In the records below, find the line with "Vorstellung des MIPs mit freien Bins." and the line with "Um nicht sämtliche"; return exactly those lines and every line between them.

Stored items
_ _ _ _ _

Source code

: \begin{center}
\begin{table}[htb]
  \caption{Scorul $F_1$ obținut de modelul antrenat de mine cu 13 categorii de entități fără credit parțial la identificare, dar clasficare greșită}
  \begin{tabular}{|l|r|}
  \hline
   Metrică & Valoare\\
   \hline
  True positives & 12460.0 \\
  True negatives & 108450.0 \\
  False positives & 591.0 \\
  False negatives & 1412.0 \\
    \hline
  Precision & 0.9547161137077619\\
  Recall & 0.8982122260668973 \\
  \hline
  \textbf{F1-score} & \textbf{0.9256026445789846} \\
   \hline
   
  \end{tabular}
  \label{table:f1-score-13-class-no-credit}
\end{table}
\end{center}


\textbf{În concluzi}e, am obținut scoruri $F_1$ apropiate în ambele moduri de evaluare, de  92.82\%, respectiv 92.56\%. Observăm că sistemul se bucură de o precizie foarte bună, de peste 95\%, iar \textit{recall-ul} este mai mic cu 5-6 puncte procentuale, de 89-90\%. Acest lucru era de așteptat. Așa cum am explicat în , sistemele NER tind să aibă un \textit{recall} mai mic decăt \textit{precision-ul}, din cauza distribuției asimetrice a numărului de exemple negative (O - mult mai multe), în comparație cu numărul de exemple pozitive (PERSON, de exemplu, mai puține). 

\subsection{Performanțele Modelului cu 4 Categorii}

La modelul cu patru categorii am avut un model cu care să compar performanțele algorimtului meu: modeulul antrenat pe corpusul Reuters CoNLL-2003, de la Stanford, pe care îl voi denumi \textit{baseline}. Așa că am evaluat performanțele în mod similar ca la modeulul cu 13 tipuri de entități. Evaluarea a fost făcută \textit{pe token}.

_ _ _ _ _

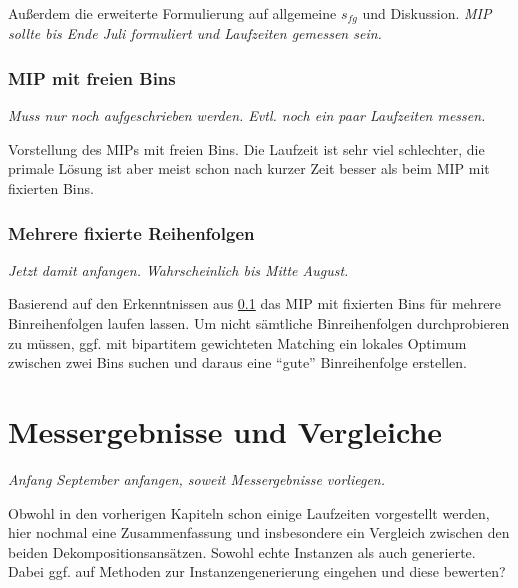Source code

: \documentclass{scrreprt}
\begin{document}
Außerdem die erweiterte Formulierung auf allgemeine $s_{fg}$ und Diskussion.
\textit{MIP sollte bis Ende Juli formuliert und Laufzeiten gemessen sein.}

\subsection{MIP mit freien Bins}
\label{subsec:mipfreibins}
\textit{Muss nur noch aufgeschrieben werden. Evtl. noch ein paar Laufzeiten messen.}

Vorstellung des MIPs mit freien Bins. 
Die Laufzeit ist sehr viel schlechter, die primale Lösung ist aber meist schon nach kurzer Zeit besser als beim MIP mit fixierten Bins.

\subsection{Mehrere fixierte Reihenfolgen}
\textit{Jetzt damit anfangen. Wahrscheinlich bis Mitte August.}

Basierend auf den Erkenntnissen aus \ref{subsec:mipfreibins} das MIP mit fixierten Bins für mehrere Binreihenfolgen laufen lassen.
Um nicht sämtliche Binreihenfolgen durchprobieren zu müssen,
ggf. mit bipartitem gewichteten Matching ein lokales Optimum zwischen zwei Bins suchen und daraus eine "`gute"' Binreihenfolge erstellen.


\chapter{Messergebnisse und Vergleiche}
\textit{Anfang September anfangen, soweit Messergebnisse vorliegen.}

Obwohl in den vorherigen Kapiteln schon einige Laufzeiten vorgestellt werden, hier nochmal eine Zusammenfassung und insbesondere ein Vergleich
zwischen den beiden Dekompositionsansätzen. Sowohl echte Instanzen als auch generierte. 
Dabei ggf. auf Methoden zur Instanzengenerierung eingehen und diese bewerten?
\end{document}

_ _ _ _ _

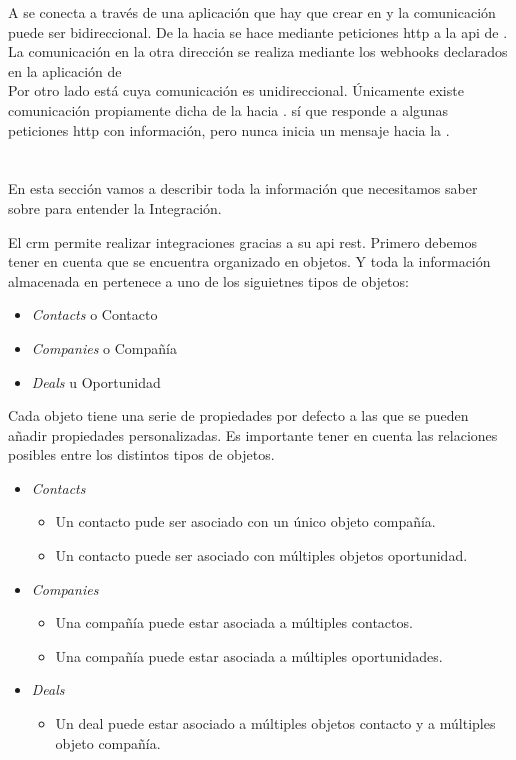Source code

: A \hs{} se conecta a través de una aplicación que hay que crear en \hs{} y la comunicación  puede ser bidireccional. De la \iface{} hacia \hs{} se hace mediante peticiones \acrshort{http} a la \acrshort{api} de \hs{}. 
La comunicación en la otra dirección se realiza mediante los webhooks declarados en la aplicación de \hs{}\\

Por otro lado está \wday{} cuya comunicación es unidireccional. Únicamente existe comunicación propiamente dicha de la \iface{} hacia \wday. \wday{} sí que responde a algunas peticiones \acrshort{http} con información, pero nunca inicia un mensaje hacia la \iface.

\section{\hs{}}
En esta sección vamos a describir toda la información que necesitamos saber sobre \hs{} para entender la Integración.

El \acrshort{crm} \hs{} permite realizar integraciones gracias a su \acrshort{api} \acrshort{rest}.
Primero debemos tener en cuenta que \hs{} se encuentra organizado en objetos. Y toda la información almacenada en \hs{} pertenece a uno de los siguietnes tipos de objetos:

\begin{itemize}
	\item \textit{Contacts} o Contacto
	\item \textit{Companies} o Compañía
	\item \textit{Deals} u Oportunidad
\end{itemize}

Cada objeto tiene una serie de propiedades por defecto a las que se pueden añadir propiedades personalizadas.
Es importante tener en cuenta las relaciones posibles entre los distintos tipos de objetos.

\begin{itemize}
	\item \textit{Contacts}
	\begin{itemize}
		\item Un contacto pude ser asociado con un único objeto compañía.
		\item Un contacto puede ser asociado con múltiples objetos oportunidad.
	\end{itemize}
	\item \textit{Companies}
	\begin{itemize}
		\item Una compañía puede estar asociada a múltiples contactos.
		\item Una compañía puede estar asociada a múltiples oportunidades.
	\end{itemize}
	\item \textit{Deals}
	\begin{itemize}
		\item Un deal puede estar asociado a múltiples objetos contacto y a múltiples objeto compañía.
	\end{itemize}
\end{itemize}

_ _ _ _ _

Task output:
Vorstellung des MIPs mit freien Bins. 
Die Laufzeit ist sehr viel schlechter, die primale Lösung ist aber meist schon nach kurzer Zeit besser als beim MIP mit fixierten Bins.

\subsection{Mehrere fixierte Reihenfolgen}
\textit{Jetzt damit anfangen. Wahrscheinlich bis Mitte August.}

Basierend auf den Erkenntnissen aus \ref{subsec:mipfreibins} das MIP mit fixierten Bins für mehrere Binreihenfolgen laufen lassen.
Um nicht sämtliche Binreihenfolgen durchprobieren zu müssen,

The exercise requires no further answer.